--- Data to examine Enclosed Below ---
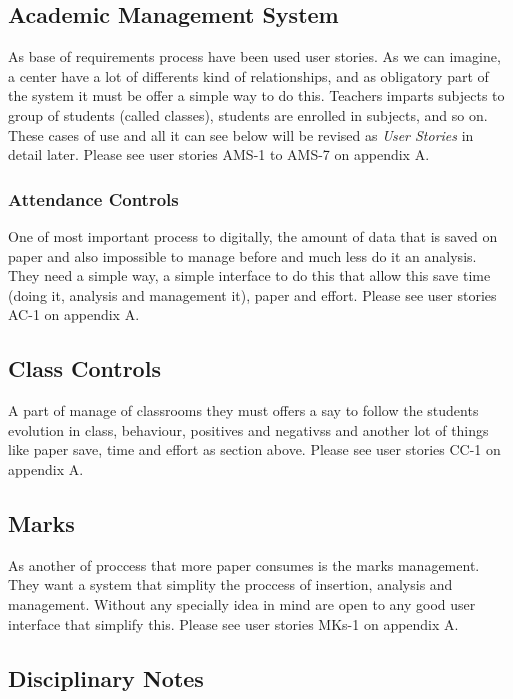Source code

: \subsection{Academic Management System}

As base of requirements process have been used user stories.
As we can imagine, a center have a lot of differents kind of relationships,
and as obligatory part of the system it must be offer a simple way to do this.
Teachers imparts subjects to group of students (called classes), students are
enrolled in subjects, and so on. These cases of use and all it can see below will
be revised as \textit{User Stories} in detail later.
\intro
Please see user stories AMS-1 to AMS-7 on appendix A.

\subsubsection{Attendance Controls}

One of most important process to digitally, the amount of data that is saved on
paper and also impossible to manage before and much less do it an analysis.
They need a simple way, a simple interface to do this that allow this save time
(doing it, analysis and management it), paper and effort.
\intro
Please see user stories AC-1 on appendix A.

\subsection{Class Controls}

A part of manage of classrooms they must offers a say to follow the students evolution in class, behaviour, positives and negativss and another lot of things like paper save, time and effort as section above.
\intro
Please see user stories CC-1 on appendix A.

\subsection{Marks}

As another of proccess that more paper consumes is the marks management. They want a system that simplity the proccess of insertion, analysis and management. Without any specially idea in mind are open to any good user interface that simplify this.
\intro
Please see user stories MKs-1 on appendix A.

\subsection{Disciplinary Notes}
\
--- End of Enclosed Data to examine ---
> **Task statement**
Copy out the records exactly; the pictures stay behind.

> **Exercise solution**
Source code

: \subsection{Academic Management System}

As base of requirements process have been used user stories.
As we can imagine, a center have a lot of differents kind of relationships,
and as obligatory part of the system it must be offer a simple way to do this.
Teachers imparts subjects to group of students (called classes), students are
enrolled in subjects, and so on. These cases of use and all it can see below will
be revised as \textit{User Stories} in detail later.
\intro
Please see user stories AMS-1 to AMS-7 on appendix A.

\subsubsection{Attendance Controls}

One of most important process to digitally, the amount of data that is saved on
paper and also impossible to manage before and much less do it an analysis.
They need a simple way, a simple interface to do this that allow this save time
(doing it, analysis and management it), paper and effort.
\intro
Please see user stories AC-1 on appendix A.

\subsection{Class Controls}

A part of manage of classrooms they must offers a say to follow the students evolution in class, behaviour, positives and negativss and another lot of things like paper save, time and effort as section above.
\intro
Please see user stories CC-1 on appendix A.

\subsection{Marks}

As another of proccess that more paper consumes is the marks management. They want a system that simplity the proccess of insertion, analysis and management. Without any specially idea in mind are open to any good user interface that simplify this.
\intro
Please see user stories MKs-1 on appendix A.

\subsection{Disciplinary Notes}
\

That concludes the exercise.